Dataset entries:
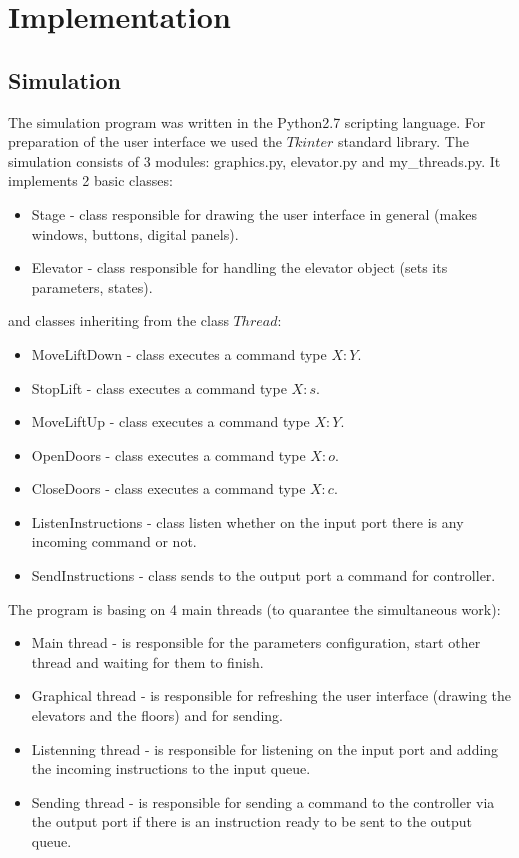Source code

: \documentclass[12pt]{article}
\begin{document}


\section{Implementation}
\subsection{Simulation}
The simulation program was written in the Python2.7 scripting language. For preparation of the user interface we used the $Tkinter$ standard library. 
The simulation consists of 3 modules: graphics.py, elevator.py and my{\_}threads.py. It implements 2 basic classes:  
\begin{itemize}
 \item Stage - class responsible for drawing the user interface in general (makes windows, buttons, digital panels).
 \item Elevator - class responsible for handling the elevator object (sets its parameters, states). 
\end{itemize}
and classes inheriting from the class $Thread$:
\begin{itemize}
 \item MoveLiftDown - class executes a command type $X:Y$.
 \item StopLift - class executes a command type $X:s$.
 \item MoveLiftUp - class executes a command type $X:Y$.
 \item OpenDoors - class executes a command type $X:o$.
 \item CloseDoors - class executes a command type $X:c$.
 \item ListenInstructions - class listen whether on the input port there is any incoming command or not.
 \item SendInstructions - class sends to the output port a command for controller.
\end{itemize}


The program is basing on 4 main threads (to quarantee the simultaneous work): 
\begin{itemize}
	\item Main thread - is responsible for the parameters configuration, start other thread and waiting for them to finish.
	\item Graphical thread - is responsible for refreshing the user interface (drawing the elevators and the floors) and for sending. 
	\item Listenning thread - is responsible for listening on the input port and adding the incoming instructions to the input queue.
	\item Sending thread - is responsible for sending a command to the controller via the output port if there is an instruction ready to be sent to the output queue.		
\end{itemize}
\end{document}
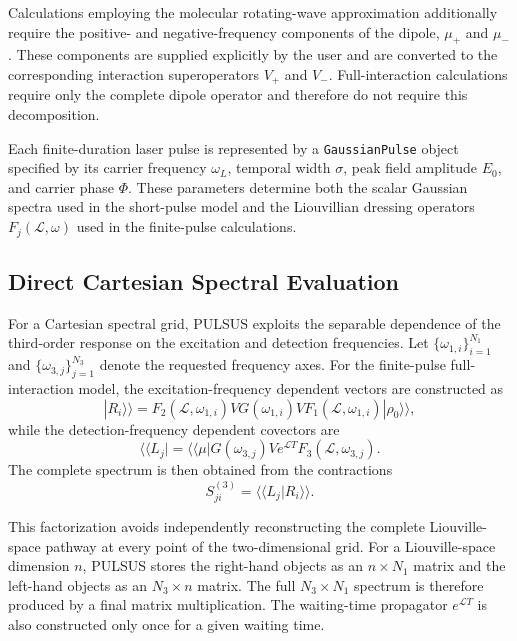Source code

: Calculations employing the molecular rotating-wave approximation
additionally require the positive- and negative-frequency components
of the dipole, $\mu_{+}$ and $\mu_{-}$.
These components are supplied explicitly by the user and are converted
to the corresponding interaction superoperators $V_{+}$ and $V_{-}$.
Full-interaction calculations require only the complete dipole
operator and therefore do not require this decomposition.

Each finite-duration laser pulse is represented by a
\texttt{GaussianPulse} object specified by its carrier frequency
$\omega_L$, temporal width $\sigma$, peak field amplitude $E_0$, and
carrier phase $\Phi$.
These parameters determine both the scalar Gaussian spectra used in
the short-pulse model and the Liouvillian dressing operators
$F_j(\mathcal{L},\omega)$ used in the finite-pulse calculations.

\subsection{Direct Cartesian Spectral Evaluation}
\label{sec:software_cartesian}

For a Cartesian spectral grid, PULSUS exploits the separable dependence
of the third-order response on the excitation and detection frequencies.
Let $\{\omega_{1,i}\}_{i=1}^{N_1}$ and
$\{\omega_{3,j}\}_{j=1}^{N_3}$ denote the requested frequency axes.
For the finite-pulse full-interaction model, the excitation-frequency
dependent vectors are constructed as
%
\begin{equation}
|R_i\rangle\rangle
=
F_2(\mathcal{L},\omega_{1,i})
V
G(\omega_{1,i})
V
F_1(\mathcal{L},\omega_{1,i})
|\rho_0\rangle\rangle ,
\label{eq:software_right}
\end{equation}
%
while the detection-frequency dependent covectors are
%
\begin{equation}
\langle\langle L_j|
=
\langle\langle\mu|
G(\omega_{3,j})
V
e^{\mathcal{L}T}
F_3(\mathcal{L},\omega_{3,j}) .
\label{eq:software_left}
\end{equation}
%
The complete spectrum is then obtained from the contractions
%
\begin{equation}
S_{ji}^{(3)}
=
\langle\langle L_j|R_i\rangle\rangle .
\label{eq:software_factorization}
\end{equation}

This factorization avoids independently reconstructing the complete
Liouville-space pathway at every point of the two-dimensional grid.
For a Liouville-space dimension $n$, PULSUS stores the right-hand
objects as an $n\times N_1$ matrix and the left-hand objects as an
$N_3\times n$ matrix.
The full $N_3\times N_1$ spectrum is therefore produced by a final
matrix multiplication.
The waiting-time propagator $e^{\mathcal{L}T}$ is also constructed only
once for a given waiting time.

#### PROBLEM STATEMENT
Return each line above exactly; any pictures are to be skipped.

#### OUTPUT BELOW
Source code

: \documentclass[12pt]{article}
\begin{document}


\section{Implementation}
\subsection{Simulation}
The simulation program was written in the Python2.7 scripting language. For preparation of the user interface we used the $Tkinter$ standard library. 
The simulation consists of 3 modules: graphics.py, elevator.py and my{\_}threads.py. It implements 2 basic classes:  
\begin{itemize}
 \item Stage - class responsible for drawing the user interface in general (makes windows, buttons, digital panels).
 \item Elevator - class responsible for handling the elevator object (sets its parameters, states). 
\end{itemize}
and classes inheriting from the class $Thread$:
\begin{itemize}
 \item MoveLiftDown - class executes a command type $X:Y$.
 \item StopLift - class executes a command type $X:s$.
 \item MoveLiftUp - class executes a command type $X:Y$.
 \item OpenDoors - class executes a command type $X:o$.
 \item CloseDoors - class executes a command type $X:c$.
 \item ListenInstructions - class listen whether on the input port there is any incoming command or not.
 \item SendInstructions - class sends to the output port a command for controller.
\end{itemize}


The program is basing on 4 main threads (to quarantee the simultaneous work): 
\begin{itemize}
	\item Main thread - is responsible for the parameters configuration, start other thread and waiting for them to finish.
	\item Graphical thread - is responsible for refreshing the user interface (drawing the elevators and the floors) and for sending. 
	\item Listenning thread - is responsible for listening on the input port and adding the incoming instructions to the input queue.
	\item Sending thread - is responsible for sending a command to the controller via the output port if there is an instruction ready to be sent to the output queue.		
\end{itemize}
\end{document}
Source code

: Calculations employing the molecular rotating-wave approximation
additionally require the positive- and negative-frequency components
of the dipole, $\mu_{+}$ and $\mu_{-}$.
These components are supplied explicitly by the user and are converted
to the corresponding interaction superoperators $V_{+}$ and $V_{-}$.
Full-interaction calculations require only the complete dipole
operator and therefore do not require this decomposition.

Each finite-duration laser pulse is represented by a
\texttt{GaussianPulse} object specified by its carrier frequency
$\omega_L$, temporal width $\sigma$, peak field amplitude $E_0$, and
carrier phase $\Phi$.
These parameters determine both the scalar Gaussian spectra used in
the short-pulse model and the Liouvillian dressing operators
$F_j(\mathcal{L},\omega)$ used in the finite-pulse calculations.

\subsection{Direct Cartesian Spectral Evaluation}
\label{sec:software_cartesian}

For a Cartesian spectral grid, PULSUS exploits the separable dependence
of the third-order response on the excitation and detection frequencies.
Let $\{\omega_{1,i}\}_{i=1}^{N_1}$ and
$\{\omega_{3,j}\}_{j=1}^{N_3}$ denote the requested frequency axes.
For the finite-pulse full-interaction model, the excitation-frequency
dependent vectors are constructed as
%
\begin{equation}
|R_i\rangle\rangle
=
F_2(\mathcal{L},\omega_{1,i})
V
G(\omega_{1,i})
V
F_1(\mathcal{L},\omega_{1,i})
|\rho_0\rangle\rangle ,
\label{eq:software_right}
\end{equation}
%
while the detection-frequency dependent covectors are
%
\begin{equation}
\langle\langle L_j|
=
\langle\langle\mu|
G(\omega_{3,j})
V
e^{\mathcal{L}T}
F_3(\mathcal{L},\omega_{3,j}) .
\label{eq:software_left}
\end{equation}
%
The complete spectrum is then obtained from the contractions
%
\begin{equation}
S_{ji}^{(3)}
=
\langle\langle L_j|R_i\rangle\rangle .
\label{eq:software_factorization}
\end{equation}

This factorization avoids independently reconstructing the complete
Liouville-space pathway at every point of the two-dimensional grid.
For a Liouville-space dimension $n$, PULSUS stores the right-hand
objects as an $n\times N_1$ matrix and the left-hand objects as an
$N_3\times n$ matrix.
The full $N_3\times N_1$ spectrum is therefore produced by a final
matrix multiplication.
The waiting-time propagator $e^{\mathcal{L}T}$ is also constructed only
once for a given waiting time.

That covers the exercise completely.